Tory former ministers have hit out at the government's "weak" planning reforms and called for "bold" action to solve the housing shortage.

John Penrose, Nick Boles and Mark Prisk have warned the country is facing a "slow-motion crisis" that will leave a generation locked out of home ownership.

Communities Secretary Sajid Javid said on Monday the government will consult on changes that will make it easier to build upwards.

Former Conservative minister Nick Boles
Former Conservative minister Nick Boles (PA)

But the MPs raised concerns about the scale of the plans.

In a letter to Mr Javid, they said: "You are absolutely right that overhauling our slow, expensive, uncertain and conflict-ridden planning laws is the place to start.

"But given the size of our housing crisis, we'd like to encourage you to be even bolder.

"Unless these proposals allow for building up not out in all towns and cities, and without red tape, they will be too weak to make a difference on the scale that's going to be needed."

Mr Boles, a former planning minster,  accused Theresa May of timidity and a lack of ambition as he raised concerns about a string of issues, including housing, last month.

Under proposals put forward by the three MPs, the need for planning permission would be removed for urban property owners who want to build up to the height of the tallest building in the same block or to the fifth storey, whichever is greater.

Conservative former minister Mark Prisk
Conservative former minister Mark Prisk (Ian Nicholson/PA)

That would mean the creation of mansion blocks, terraces or mews housing rather than sky-high tower blocks, they said.

The former ministers said the government's plans may simply lead to a change in planning guidance rather than a full-scale extension to permitted development rights.

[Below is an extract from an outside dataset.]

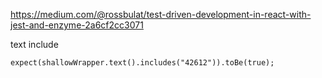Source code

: https://medium.com/@rossbulat/test-driven-development-in-react-with-jest-and-enzyme-2a6cf2cc3071


text include

    expect(shallowWrapper.text().includes("42612")).toBe(true);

Mr Penrose,  a former architecture and heritage minister and chair of the All-Party Parliamentary Group on housing and planning, said: "We've simply got to build more homes, whether they're to rent or to buy, so they're cheap enough for everyone to afford.

"Housing is a huge, slow-motion crisis, so we've got to be bold. Otherwise a generation will stay locked out of the dream of home ownership and house prices will keep spiralling upwards."